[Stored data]

·····

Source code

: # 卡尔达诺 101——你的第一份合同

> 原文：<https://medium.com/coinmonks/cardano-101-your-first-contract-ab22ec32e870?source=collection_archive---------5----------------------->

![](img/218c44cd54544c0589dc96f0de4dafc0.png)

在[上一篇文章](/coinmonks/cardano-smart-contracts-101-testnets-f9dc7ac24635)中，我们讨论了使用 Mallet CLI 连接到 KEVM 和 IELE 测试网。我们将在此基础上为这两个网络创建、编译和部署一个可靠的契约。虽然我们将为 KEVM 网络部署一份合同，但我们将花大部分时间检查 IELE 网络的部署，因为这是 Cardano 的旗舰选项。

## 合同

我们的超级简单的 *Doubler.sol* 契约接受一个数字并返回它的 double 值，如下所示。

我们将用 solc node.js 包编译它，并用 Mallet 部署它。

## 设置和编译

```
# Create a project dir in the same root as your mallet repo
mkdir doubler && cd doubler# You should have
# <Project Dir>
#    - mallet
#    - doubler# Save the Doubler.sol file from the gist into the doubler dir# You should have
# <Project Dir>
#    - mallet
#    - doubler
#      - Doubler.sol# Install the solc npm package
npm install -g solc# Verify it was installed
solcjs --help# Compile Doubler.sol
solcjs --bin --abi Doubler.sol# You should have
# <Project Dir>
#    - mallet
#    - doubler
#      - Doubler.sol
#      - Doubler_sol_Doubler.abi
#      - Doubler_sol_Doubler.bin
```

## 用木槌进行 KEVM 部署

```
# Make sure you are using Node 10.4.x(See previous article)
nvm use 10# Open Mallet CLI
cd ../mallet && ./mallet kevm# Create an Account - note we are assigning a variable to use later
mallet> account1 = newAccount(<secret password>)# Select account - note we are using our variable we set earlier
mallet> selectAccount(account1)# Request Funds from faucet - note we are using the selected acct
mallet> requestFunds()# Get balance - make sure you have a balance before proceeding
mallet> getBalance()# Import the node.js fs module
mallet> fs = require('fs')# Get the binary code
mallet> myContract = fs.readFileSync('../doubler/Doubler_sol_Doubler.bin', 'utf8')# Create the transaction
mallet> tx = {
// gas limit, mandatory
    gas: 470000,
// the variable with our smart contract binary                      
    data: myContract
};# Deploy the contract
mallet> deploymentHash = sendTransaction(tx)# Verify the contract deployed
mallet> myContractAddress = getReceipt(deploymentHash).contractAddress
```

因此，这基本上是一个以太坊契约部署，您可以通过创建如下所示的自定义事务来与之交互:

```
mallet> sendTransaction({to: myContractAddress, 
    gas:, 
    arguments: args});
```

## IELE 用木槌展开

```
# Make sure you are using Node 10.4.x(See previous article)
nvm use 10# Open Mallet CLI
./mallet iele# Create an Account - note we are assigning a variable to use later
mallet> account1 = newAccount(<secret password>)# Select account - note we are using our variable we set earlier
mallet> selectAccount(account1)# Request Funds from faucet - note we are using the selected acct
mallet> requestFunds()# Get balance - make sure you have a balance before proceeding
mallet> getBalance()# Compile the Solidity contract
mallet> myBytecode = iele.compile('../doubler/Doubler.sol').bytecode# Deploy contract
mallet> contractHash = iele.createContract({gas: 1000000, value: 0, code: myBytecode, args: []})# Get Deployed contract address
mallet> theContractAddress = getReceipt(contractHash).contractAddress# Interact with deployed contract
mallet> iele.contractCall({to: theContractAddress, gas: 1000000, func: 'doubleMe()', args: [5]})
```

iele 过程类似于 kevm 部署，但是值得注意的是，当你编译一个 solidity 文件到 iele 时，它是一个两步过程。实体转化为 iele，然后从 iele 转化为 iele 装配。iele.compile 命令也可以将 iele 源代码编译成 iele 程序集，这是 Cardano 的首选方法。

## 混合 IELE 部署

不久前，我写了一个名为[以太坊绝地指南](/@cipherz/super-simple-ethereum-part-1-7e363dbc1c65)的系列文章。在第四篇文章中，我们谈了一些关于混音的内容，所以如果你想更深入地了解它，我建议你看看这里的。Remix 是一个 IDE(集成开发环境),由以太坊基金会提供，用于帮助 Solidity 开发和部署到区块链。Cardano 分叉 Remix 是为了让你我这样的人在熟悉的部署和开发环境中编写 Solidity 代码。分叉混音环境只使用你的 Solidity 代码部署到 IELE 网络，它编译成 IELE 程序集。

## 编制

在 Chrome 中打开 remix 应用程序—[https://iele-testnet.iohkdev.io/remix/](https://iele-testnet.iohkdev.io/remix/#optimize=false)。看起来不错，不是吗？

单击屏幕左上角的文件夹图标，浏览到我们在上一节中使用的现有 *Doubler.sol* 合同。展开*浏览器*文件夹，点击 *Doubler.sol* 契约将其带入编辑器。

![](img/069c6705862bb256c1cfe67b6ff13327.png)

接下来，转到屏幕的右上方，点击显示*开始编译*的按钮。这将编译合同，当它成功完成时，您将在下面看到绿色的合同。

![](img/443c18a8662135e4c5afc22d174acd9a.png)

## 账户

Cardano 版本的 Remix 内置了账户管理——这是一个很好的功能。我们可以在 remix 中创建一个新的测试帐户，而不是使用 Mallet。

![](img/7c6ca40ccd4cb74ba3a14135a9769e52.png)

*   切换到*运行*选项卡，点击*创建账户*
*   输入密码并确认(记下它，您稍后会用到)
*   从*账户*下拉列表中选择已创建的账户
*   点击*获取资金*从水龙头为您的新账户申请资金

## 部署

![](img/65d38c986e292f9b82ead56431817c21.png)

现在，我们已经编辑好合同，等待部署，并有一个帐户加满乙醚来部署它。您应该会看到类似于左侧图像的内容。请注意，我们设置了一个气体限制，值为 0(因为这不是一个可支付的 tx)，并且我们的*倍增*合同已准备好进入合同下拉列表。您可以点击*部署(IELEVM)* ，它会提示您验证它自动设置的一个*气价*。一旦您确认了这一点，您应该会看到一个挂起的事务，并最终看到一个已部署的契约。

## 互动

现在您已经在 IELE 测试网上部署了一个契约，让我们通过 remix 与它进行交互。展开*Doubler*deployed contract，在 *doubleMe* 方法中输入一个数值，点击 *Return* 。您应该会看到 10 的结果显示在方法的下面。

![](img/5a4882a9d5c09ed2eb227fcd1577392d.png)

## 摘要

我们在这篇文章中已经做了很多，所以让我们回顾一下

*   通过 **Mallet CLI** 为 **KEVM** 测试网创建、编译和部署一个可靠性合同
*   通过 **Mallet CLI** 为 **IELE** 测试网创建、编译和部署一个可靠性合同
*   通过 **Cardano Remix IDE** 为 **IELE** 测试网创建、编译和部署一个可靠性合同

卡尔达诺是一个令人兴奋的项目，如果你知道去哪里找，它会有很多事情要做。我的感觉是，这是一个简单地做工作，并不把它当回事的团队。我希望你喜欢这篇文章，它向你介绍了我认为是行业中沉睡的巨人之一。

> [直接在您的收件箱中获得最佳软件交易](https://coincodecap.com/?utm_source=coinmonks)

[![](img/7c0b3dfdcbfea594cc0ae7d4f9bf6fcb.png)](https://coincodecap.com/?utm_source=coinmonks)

·····

- **WORK REQUEST**: Repeat each entry above, matching every line exactly.

- **THE COMPLETED TASK**:
Source code

: # 卡尔达诺 101——你的第一份合同

> 原文：<https://medium.com/coinmonks/cardano-101-your-first-contract-ab22ec32e870?source=collection_archive---------5----------------------->

![](img/218c44cd54544c0589dc96f0de4dafc0.png)

在[上一篇文章](/coinmonks/cardano-smart-contracts-101-testnets-f9dc7ac24635)中，我们讨论了使用 Mallet CLI 连接到 KEVM 和 IELE 测试网。我们将在此基础上为这两个网络创建、编译和部署一个可靠的契约。虽然我们将为 KEVM 网络部署一份合同，但我们将花大部分时间检查 IELE 网络的部署，因为这是 Cardano 的旗舰选项。

## 合同

我们的超级简单的 *Doubler.sol* 契约接受一个数字并返回它的 double 值，如下所示。

我们将用 solc node.js 包编译它，并用 Mallet 部署它。

## 设置和编译

```
# Create a project dir in the same root as your mallet repo
mkdir doubler && cd doubler# You should have
# <Project Dir>
#    - mallet
#    - doubler# Save the Doubler.sol file from the gist into the doubler dir# You should have
# <Project Dir>
#    - mallet
#    - doubler
#      - Doubler.sol# Install the solc npm package
npm install -g solc# Verify it was installed
solcjs --help# Compile Doubler.sol
solcjs --bin --abi Doubler.sol# You should have
# <Project Dir>
#    - mallet
#    - doubler
#      - Doubler.sol
#      - Doubler_sol_Doubler.abi
#      - Doubler_sol_Doubler.bin
```

## 用木槌进行 KEVM 部署

```
# Make sure you are using Node 10.4.x(See previous article)
nvm use 10# Open Mallet CLI
cd ../mallet && ./mallet kevm# Create an Account - note we are assigning a variable to use later
mallet> account1 = newAccount(<secret password>)# Select account - note we are using our variable we set earlier
mallet> selectAccount(account1)# Request Funds from faucet - note we are using the selected acct
mallet> requestFunds()# Get balance - make sure you have a balance before proceeding
mallet> getBalance()# Import the node.js fs module
mallet> fs = require('fs')# Get the binary code
mallet> myContract = fs.readFileSync('../doubler/Doubler_sol_Doubler.bin', 'utf8')# Create the transaction
mallet> tx = {
// gas limit, mandatory
    gas: 470000,
// the variable with our smart contract binary                      
    data: myContract
};# Deploy the contract
mallet> deploymentHash = sendTransaction(tx)# Verify the contract deployed
mallet> myContractAddress = getReceipt(deploymentHash).contractAddress
```

因此，这基本上是一个以太坊契约部署，您可以通过创建如下所示的自定义事务来与之交互:

```
mallet> sendTransaction({to: myContractAddress, 
    gas:, 
    arguments: args});
```

## IELE 用木槌展开

```
# Make sure you are using Node 10.4.x(See previous article)
nvm use 10# Open Mallet CLI
./mallet iele# Create an Account - note we are assigning a variable to use later
mallet> account1 = newAccount(<secret password>)# Select account - note we are using our variable we set earlier
mallet> selectAccount(account1)# Request Funds from faucet - note we are using the selected acct
mallet> requestFunds()# Get balance - make sure you have a balance before proceeding
mallet> getBalance()# Compile the Solidity contract
mallet> myBytecode = iele.compile('../doubler/Doubler.sol').bytecode# Deploy contract
mallet> contractHash = iele.createContract({gas: 1000000, value: 0, code: myBytecode, args: []})# Get Deployed contract address
mallet> theContractAddress = getReceipt(contractHash).contractAddress# Interact with deployed contract
mallet> iele.contractCall({to: theContractAddress, gas: 1000000, func: 'doubleMe()', args: [5]})
```

iele 过程类似于 kevm 部署，但是值得注意的是，当你编译一个 solidity 文件到 iele 时，它是一个两步过程。实体转化为 iele，然后从 iele 转化为 iele 装配。iele.compile 命令也可以将 iele 源代码编译成 iele 程序集，这是 Cardano 的首选方法。

## 混合 IELE 部署

不久前，我写了一个名为[以太坊绝地指南](/@cipherz/super-simple-ethereum-part-1-7e363dbc1c65)的系列文章。在第四篇文章中，我们谈了一些关于混音的内容，所以如果你想更深入地了解它，我建议你看看这里的。Remix 是一个 IDE(集成开发环境),由以太坊基金会提供，用于帮助 Solidity 开发和部署到区块链。Cardano 分叉 Remix 是为了让你我这样的人在熟悉的部署和开发环境中编写 Solidity 代码。分叉混音环境只使用你的 Solidity 代码部署到 IELE 网络，它编译成 IELE 程序集。

## 编制

在 Chrome 中打开 remix 应用程序—[https://iele-testnet.iohkdev.io/remix/](https://iele-testnet.iohkdev.io/remix/#optimize=false)。看起来不错，不是吗？

单击屏幕左上角的文件夹图标，浏览到我们在上一节中使用的现有 *Doubler.sol* 合同。展开*浏览器*文件夹，点击 *Doubler.sol* 契约将其带入编辑器。

![](img/069c6705862bb256c1cfe67b6ff13327.png)

接下来，转到屏幕的右上方，点击显示*开始编译*的按钮。这将编译合同，当它成功完成时，您将在下面看到绿色的合同。

![](img/443c18a8662135e4c5afc22d174acd9a.png)

## 账户

Cardano 版本的 Remix 内置了账户管理——这是一个很好的功能。我们可以在 remix 中创建一个新的测试帐户，而不是使用 Mallet。

![](img/7c6ca40ccd4cb74ba3a14135a9769e52.png)

*   切换到*运行*选项卡，点击*创建账户*
*   输入密码并确认(记下它，您稍后会用到)
*   从*账户*下拉列表中选择已创建的账户
*   点击*获取资金*从水龙头为您的新账户申请资金

## 部署

![](img/65d38c986e292f9b82ead56431817c21.png)

现在，我们已经编辑好合同，等待部署，并有一个帐户加满乙醚来部署它。您应该会看到类似于左侧图像的内容。请注意，我们设置了一个气体限制，值为 0(因为这不是一个可支付的 tx)，并且我们的*倍增*合同已准备好进入合同下拉列表。您可以点击*部署(IELEVM)* ，它会提示您验证它自动设置的一个*气价*。一旦您确认了这一点，您应该会看到一个挂起的事务，并最终看到一个已部署的契约。

## 互动

现在您已经在 IELE 测试网上部署了一个契约，让我们通过 remix 与它进行交互。展开*Doubler*deployed contract，在 *doubleMe* 方法中输入一个数值，点击 *Return* 。您应该会看到 10 的结果显示在方法的下面。

![](img/5a4882a9d5c09ed2eb227fcd1577392d.png)

## 摘要

我们在这篇文章中已经做了很多，所以让我们回顾一下

*   通过 **Mallet CLI** 为 **KEVM** 测试网创建、编译和部署一个可靠性合同
*   通过 **Mallet CLI** 为 **IELE** 测试网创建、编译和部署一个可靠性合同
*   通过 **Cardano Remix IDE** 为 **IELE** 测试网创建、编译和部署一个可靠性合同

卡尔达诺是一个令人兴奋的项目，如果你知道去哪里找，它会有很多事情要做。我的感觉是，这是一个简单地做工作，并不把它当回事的团队。我希望你喜欢这篇文章，它向你介绍了我认为是行业中沉睡的巨人之一。

> [直接在您的收件箱中获得最佳软件交易](https://coincodecap.com/?utm_source=coinmonks)

[![](img/7c0b3dfdcbfea594cc0ae7d4f9bf6fcb.png)](https://coincodecap.com/?utm_source=coinmonks)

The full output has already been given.